Requirement: Reproduce the data below in full and to the letter, images excepted.

======== Task inputs

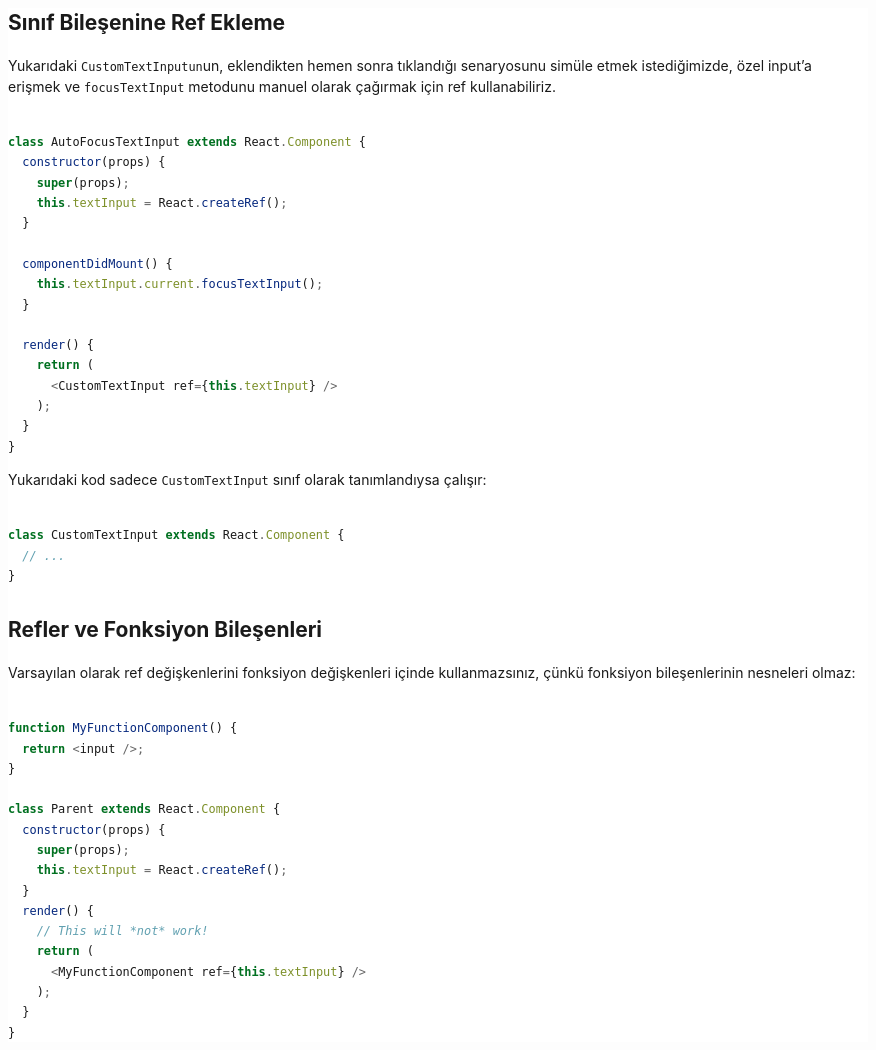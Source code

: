 

## Sınıf Bileşenine Ref Ekleme

Yukarıdaki `CustomTextInputun`un, eklendikten hemen sonra tıklandığı senaryosunu simüle etmek istediğimizde,  özel input’a erişmek ve `focusTextInput` metodunu manuel olarak çağırmak için ref kullanabiliriz.

```javascript

class AutoFocusTextInput extends React.Component {
  constructor(props) {
    super(props);
    this.textInput = React.createRef();
  }

  componentDidMount() {
    this.textInput.current.focusTextInput();
  }

  render() {
    return (
      <CustomTextInput ref={this.textInput} />
    );
  }
}

```

Yukarıdaki kod sadece `CustomTextInput` sınıf olarak tanımlandıysa çalışır:

```javascript

class CustomTextInput extends React.Component {
  // ...
}

```

## Refler ve Fonksiyon Bileşenleri
Varsayılan olarak ref değişkenlerini fonksiyon değişkenleri içinde kullanmazsınız, çünkü fonksiyon bileşenlerinin nesneleri olmaz:

```javascript

function MyFunctionComponent() {
  return <input />;
}

class Parent extends React.Component {
  constructor(props) {
    super(props);
    this.textInput = React.createRef();
  }
  render() {
    // This will *not* work!
    return (
      <MyFunctionComponent ref={this.textInput} />
    );
  }
}

```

================

Response:
Source code

: 

## Sınıf Bileşenine Ref Ekleme

Yukarıdaki `CustomTextInputun`un, eklendikten hemen sonra tıklandığı senaryosunu simüle etmek istediğimizde,  özel input’a erişmek ve `focusTextInput` metodunu manuel olarak çağırmak için ref kullanabiliriz.

```javascript

class AutoFocusTextInput extends React.Component {
  constructor(props) {
    super(props);
    this.textInput = React.createRef();
  }

  componentDidMount() {
    this.textInput.current.focusTextInput();
  }

  render() {
    return (
      <CustomTextInput ref={this.textInput} />
    );
  }
}

```

Yukarıdaki kod sadece `CustomTextInput` sınıf olarak tanımlandıysa çalışır:

```javascript

class CustomTextInput extends React.Component {
  // ...
}

```

## Refler ve Fonksiyon Bileşenleri
Varsayılan olarak ref değişkenlerini fonksiyon değişkenleri içinde kullanmazsınız, çünkü fonksiyon bileşenlerinin nesneleri olmaz:

```javascript

function MyFunctionComponent() {
  return <input />;
}

class Parent extends React.Component {
  constructor(props) {
    super(props);
    this.textInput = React.createRef();
  }
  render() {
    // This will *not* work!
    return (
      <MyFunctionComponent ref={this.textInput} />
    );
  }
}

```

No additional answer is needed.